Representatives of Venezuela’s government and opposition groups have begun a fresh round of talks in Mexico in efforts to resolve the nation’s persisting political and economic crisis, amid a US-led campaign against Caracas.
Unlike previous talks between the two sides, the ongoing negotiations that commenced on Friday at Mexico City’s National Museum of Anthropology will include more than a dozen countries, among them the Netherlands, Russia, Bolivia, Turkey and Norway, which will play the role of a facilitator.
The two sides have agreed to a memorandum of understanding containing the road map that will guide the dialogue process.
For the talks to advance to a potential agreement, Venezuela’s President Nicolas Maduro insists that sanctions imposed by the US and its European allies on the country’s officials and institutions be lifted.

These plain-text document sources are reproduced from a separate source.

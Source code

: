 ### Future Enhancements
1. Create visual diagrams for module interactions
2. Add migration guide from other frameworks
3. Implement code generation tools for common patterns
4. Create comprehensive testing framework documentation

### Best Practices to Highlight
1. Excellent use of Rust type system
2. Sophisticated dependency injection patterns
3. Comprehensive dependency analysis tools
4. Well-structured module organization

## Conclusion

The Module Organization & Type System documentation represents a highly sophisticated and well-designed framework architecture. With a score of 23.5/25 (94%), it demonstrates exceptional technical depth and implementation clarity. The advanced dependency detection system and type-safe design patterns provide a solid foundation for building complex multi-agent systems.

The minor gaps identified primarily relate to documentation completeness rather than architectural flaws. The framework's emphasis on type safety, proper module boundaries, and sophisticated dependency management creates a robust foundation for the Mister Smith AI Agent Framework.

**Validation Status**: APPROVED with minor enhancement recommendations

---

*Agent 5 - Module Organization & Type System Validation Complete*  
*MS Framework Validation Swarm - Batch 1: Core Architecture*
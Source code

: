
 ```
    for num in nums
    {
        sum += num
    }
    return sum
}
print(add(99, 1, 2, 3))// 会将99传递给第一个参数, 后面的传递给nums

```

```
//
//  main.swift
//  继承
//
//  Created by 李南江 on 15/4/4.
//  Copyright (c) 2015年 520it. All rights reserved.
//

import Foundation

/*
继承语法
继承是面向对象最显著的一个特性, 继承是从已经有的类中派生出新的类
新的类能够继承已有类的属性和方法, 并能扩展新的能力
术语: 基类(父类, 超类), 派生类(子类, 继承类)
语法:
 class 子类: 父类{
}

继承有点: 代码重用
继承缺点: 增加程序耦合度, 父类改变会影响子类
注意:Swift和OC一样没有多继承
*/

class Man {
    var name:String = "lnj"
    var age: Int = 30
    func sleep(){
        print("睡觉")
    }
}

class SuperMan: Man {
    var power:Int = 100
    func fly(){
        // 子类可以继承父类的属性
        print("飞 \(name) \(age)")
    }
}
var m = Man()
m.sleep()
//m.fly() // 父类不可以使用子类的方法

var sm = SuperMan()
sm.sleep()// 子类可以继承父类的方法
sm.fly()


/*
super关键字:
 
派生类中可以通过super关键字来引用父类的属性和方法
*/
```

Caracas says the US-led sanctions are responsible for the OPEC member's economic crisis.
The opposition coalition, for its part, has called for humanitarian aid, including vaccines against COVID-19, to be allowed into Venezuela; dozens of supporters whom it considers as "political prisoners" to be released and its participation in regional elections in November to be guaranteed.

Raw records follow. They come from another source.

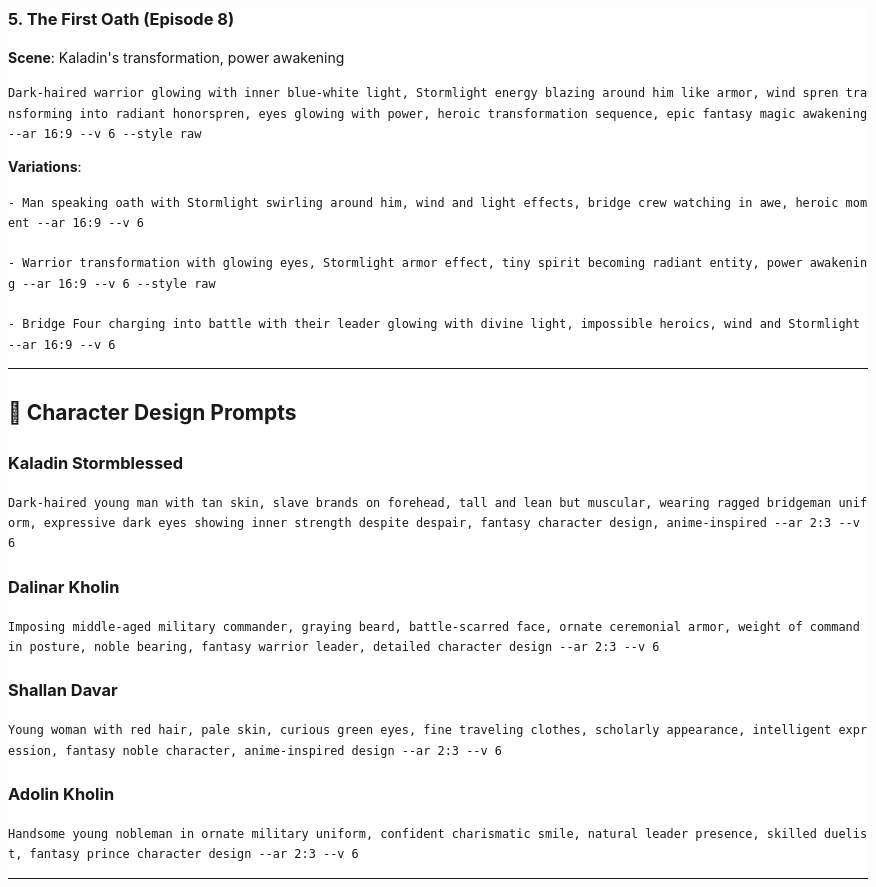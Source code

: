### 5. The First Oath (Episode 8)
**Scene**: Kaladin's transformation, power awakening

```
Dark-haired warrior glowing with inner blue-white light, Stormlight energy blazing around him like armor, wind spren transforming into radiant honorspren, eyes glowing with power, heroic transformation sequence, epic fantasy magic awakening --ar 16:9 --v 6 --style raw
```

**Variations**:
```
- Man speaking oath with Stormlight swirling around him, wind and light effects, bridge crew watching in awe, heroic moment --ar 16:9 --v 6

- Warrior transformation with glowing eyes, Stormlight armor effect, tiny spirit becoming radiant entity, power awakening --ar 16:9 --v 6 --style raw

- Bridge Four charging into battle with their leader glowing with divine light, impossible heroics, wind and Stormlight --ar 16:9 --v 6
```

---

## 🎨 Character Design Prompts

### Kaladin Stormblessed
```
Dark-haired young man with tan skin, slave brands on forehead, tall and lean but muscular, wearing ragged bridgeman uniform, expressive dark eyes showing inner strength despite despair, fantasy character design, anime-inspired --ar 2:3 --v 6
```

### Dalinar Kholin
```
Imposing middle-aged military commander, graying beard, battle-scarred face, ornate ceremonial armor, weight of command in posture, noble bearing, fantasy warrior leader, detailed character design --ar 2:3 --v 6
```

### Shallan Davar
```
Young woman with red hair, pale skin, curious green eyes, fine traveling clothes, scholarly appearance, intelligent expression, fantasy noble character, anime-inspired design --ar 2:3 --v 6
```

### Adolin Kholin
```
Handsome young nobleman in ornate military uniform, confident charismatic smile, natural leader presence, skilled duelist, fantasy prince character design --ar 2:3 --v 6
```

---
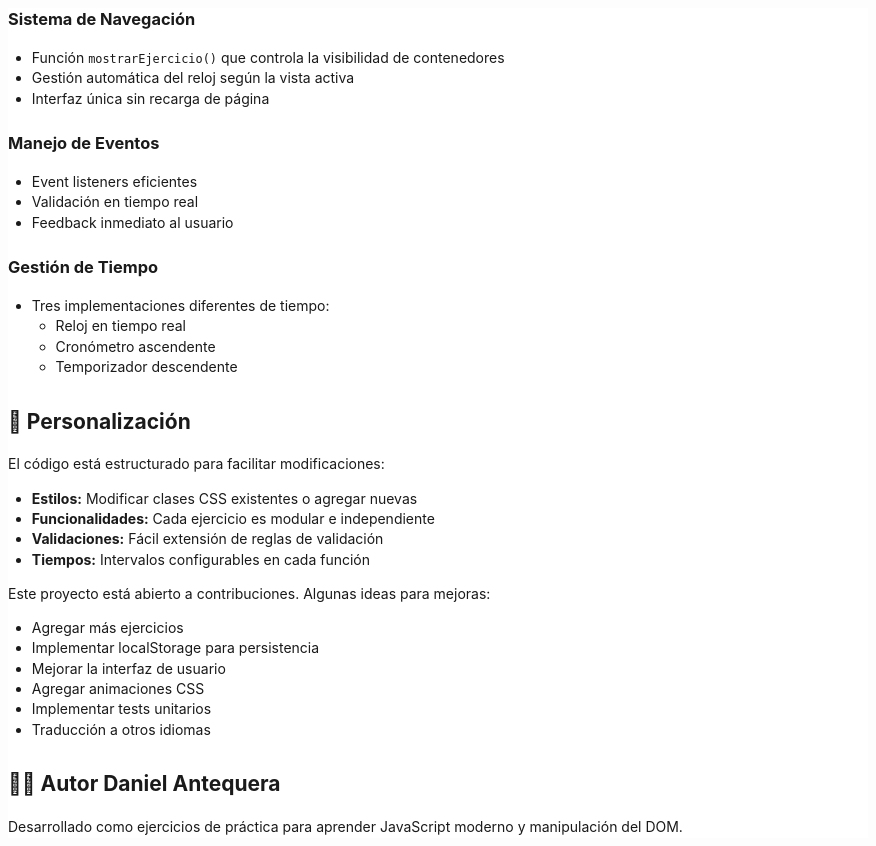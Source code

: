 ### Sistema de Navegación
- Función `mostrarEjercicio()` que controla la visibilidad de contenedores
- Gestión automática del reloj según la vista activa
- Interfaz única sin recarga de página

### Manejo de Eventos
- Event listeners eficientes
- Validación en tiempo real
- Feedback inmediato al usuario

### Gestión de Tiempo
- Tres implementaciones diferentes de tiempo:
  - Reloj en tiempo real
  - Cronómetro ascendente
  - Temporizador descendente

## 🔧 Personalización

El código está estructurado para facilitar modificaciones:

- **Estilos:** Modificar clases CSS existentes o agregar nuevas
- **Funcionalidades:** Cada ejercicio es modular e independiente
- **Validaciones:** Fácil extensión de reglas de validación
- **Tiempos:** Intervalos configurables en cada función


Este proyecto está abierto a contribuciones. Algunas ideas para mejoras:

- Agregar más ejercicios
- Implementar localStorage para persistencia
- Mejorar la interfaz de usuario
- Agregar animaciones CSS
- Implementar tests unitarios
- Traducción a otros idiomas

## 👨‍💻 Autor Daniel Antequera

Desarrollado como ejercicios de práctica para aprender JavaScript moderno y manipulación del DOM.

The return to the negotiating table represents a turnaround for the mostly US-backed opposition, which in the past accused Maduro of using dialogue to buy time and defuse international pressure. Caracas abandoned the 2019 dialogue, which took place in Barbados and Norway, after Washington tightened sanctions.
"Today we are beginning the second stage of a negotiation process that we know will be complex, which will surely have very difficult moments," said Gerardo Blyde, chair of the Venezuelan opposition delegation.
"We already know what we do not agree on. ... The job now is to find points of confluence to guarantee the future and the happiness of the people of Venezuela," said Jorge Rodriguez, president of Venezuela's parliament, at the beginning of the talks.
Meanwhile, US President Joe Biden has not relaxed sanctions against the financial and oil sectors of Venezuela since being sworn into office in January and has maintained support for the Trump-backed opposition figure Juan Guaido.
"We are willing to review sanctions policies on the basis of significant progress in the negotiation. But that is what we need to see: significant progress," US State Department spokesman Ned Price said on Thursday.
Venezuela descended into political turmoil after Guaidó unilaterally declared himself “interim president” in January 2019.
With Washington’s greenlight and help from a small number of rogue soldiers, Guaidó later launched a botched coup attempt against the elected government.
The Trump administration recognized Guaidó as the "legitimate leader" of Venezuela and publicly pursued a “regime change” policy against Maduro.
The Biden administration has reaffirmed the US recognition of Guaido as Venezuela’s interim president and ruled out negotiations with Maduro anytime soon.
Last month, Maduro accused US spy agency CIA and the American military of plotting to assassinate him, questioning whether its current president is aware of the move.
"Did Joe Biden ratify Donald Trump's orders to lead Venezuela into civil war and kill us? Yes or no? I ask," Maduro said during a July 2 address at a military ceremony.
"What did they do?” he further asked. “Our sources in Colombia assure us ... that they have come to prepare a plan to attack my life and that of important political and military leaders ... Did President Joe Biden authorize the plan to assassinate me and important political and military leaders in Venezuela? Yes or no?"
Washington has imposed several rounds of crippling sanctions against the oil-rich Latin American country in a bid to oust Maduro and replace him with Guaido.
The sanctions, which include illegal confiscation of Venezuelan assets abroad and an economic blockade, have caused enormous suffering to millions of people in the country.